BEGIN Given records

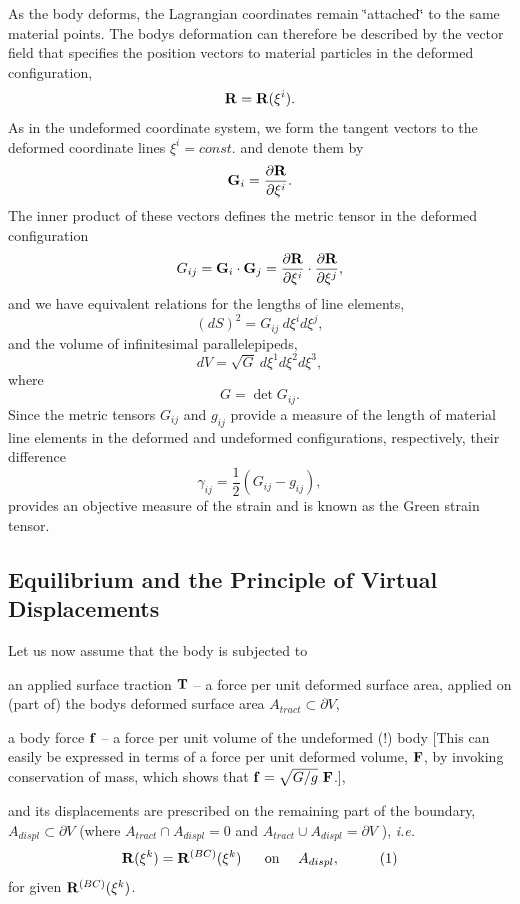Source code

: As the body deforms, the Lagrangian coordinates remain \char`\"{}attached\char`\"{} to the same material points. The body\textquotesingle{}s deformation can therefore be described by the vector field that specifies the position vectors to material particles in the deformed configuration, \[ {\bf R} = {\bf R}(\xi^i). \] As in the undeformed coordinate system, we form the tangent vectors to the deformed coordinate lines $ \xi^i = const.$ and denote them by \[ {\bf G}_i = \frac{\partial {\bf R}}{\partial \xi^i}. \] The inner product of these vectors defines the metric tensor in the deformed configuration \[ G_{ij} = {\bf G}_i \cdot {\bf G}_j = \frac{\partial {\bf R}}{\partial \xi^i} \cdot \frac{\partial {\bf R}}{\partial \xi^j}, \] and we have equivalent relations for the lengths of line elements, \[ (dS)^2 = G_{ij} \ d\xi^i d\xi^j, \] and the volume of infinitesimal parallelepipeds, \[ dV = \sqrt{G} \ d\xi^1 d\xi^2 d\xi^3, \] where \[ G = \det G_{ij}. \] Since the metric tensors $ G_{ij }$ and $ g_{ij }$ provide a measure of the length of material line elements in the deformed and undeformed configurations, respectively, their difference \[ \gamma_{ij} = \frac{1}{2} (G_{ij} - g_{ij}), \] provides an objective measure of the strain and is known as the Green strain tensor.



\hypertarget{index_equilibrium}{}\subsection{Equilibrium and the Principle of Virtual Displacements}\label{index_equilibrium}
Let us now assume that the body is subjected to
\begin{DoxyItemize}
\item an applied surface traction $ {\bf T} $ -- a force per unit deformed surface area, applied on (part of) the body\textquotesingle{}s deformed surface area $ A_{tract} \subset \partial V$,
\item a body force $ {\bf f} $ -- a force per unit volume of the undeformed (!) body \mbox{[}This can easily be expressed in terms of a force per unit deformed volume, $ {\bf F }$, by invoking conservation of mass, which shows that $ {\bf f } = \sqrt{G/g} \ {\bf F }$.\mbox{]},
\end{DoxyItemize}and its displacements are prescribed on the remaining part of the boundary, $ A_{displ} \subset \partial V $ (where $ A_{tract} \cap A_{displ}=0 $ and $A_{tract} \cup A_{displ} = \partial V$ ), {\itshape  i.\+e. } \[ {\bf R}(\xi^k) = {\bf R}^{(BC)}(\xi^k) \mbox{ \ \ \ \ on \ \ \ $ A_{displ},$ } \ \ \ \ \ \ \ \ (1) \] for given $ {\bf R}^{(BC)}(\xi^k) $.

END Given records
BEGIN Given records

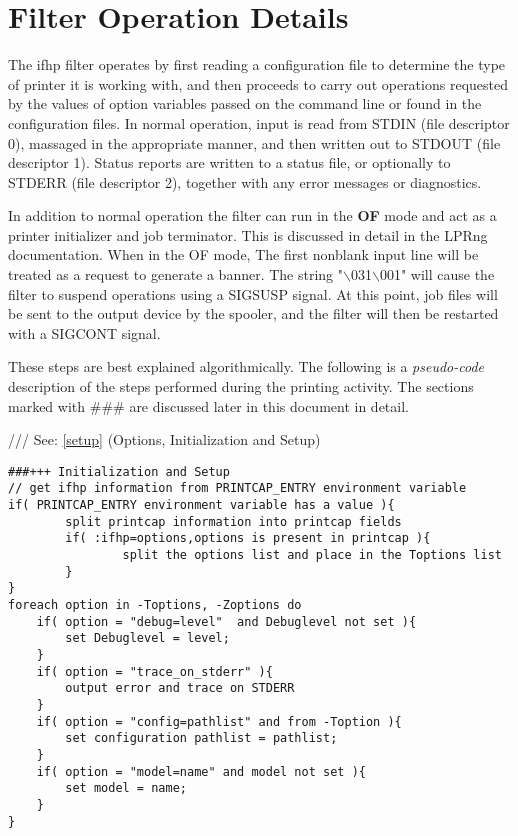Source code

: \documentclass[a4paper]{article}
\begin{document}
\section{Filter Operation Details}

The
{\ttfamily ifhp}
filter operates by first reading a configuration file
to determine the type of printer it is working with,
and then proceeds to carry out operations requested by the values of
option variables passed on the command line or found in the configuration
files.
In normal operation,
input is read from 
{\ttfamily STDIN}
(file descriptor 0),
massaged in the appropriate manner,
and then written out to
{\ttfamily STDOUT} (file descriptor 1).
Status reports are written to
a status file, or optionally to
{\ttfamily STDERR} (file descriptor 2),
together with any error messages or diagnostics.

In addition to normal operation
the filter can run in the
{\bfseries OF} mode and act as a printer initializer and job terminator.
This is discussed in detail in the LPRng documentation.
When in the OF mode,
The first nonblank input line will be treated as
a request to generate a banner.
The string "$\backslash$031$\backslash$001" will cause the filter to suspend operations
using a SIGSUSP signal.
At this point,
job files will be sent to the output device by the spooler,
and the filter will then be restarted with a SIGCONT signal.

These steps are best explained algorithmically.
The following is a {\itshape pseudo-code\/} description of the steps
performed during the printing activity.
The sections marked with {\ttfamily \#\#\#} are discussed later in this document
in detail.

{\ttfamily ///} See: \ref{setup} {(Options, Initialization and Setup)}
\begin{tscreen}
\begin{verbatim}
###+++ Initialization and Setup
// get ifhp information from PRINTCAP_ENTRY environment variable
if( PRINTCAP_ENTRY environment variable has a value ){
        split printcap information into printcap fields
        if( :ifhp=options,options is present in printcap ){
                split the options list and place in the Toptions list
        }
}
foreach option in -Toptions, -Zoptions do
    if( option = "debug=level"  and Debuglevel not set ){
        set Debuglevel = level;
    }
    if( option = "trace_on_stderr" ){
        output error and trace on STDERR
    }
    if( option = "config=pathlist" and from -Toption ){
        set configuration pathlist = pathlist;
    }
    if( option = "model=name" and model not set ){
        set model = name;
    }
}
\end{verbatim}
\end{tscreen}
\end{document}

END Given records

## Try it
Could you write out, exactly as they stand, only the lines above that begin at the line with "(file descriptor 1)." and stop after the line with "the filter can run in the"?

## Result of this exercise
{\ttfamily STDOUT} (file descriptor 1).
Status reports are written to
a status file, or optionally to
{\ttfamily STDERR} (file descriptor 2),
together with any error messages or diagnostics.

In addition to normal operation
the filter can run in the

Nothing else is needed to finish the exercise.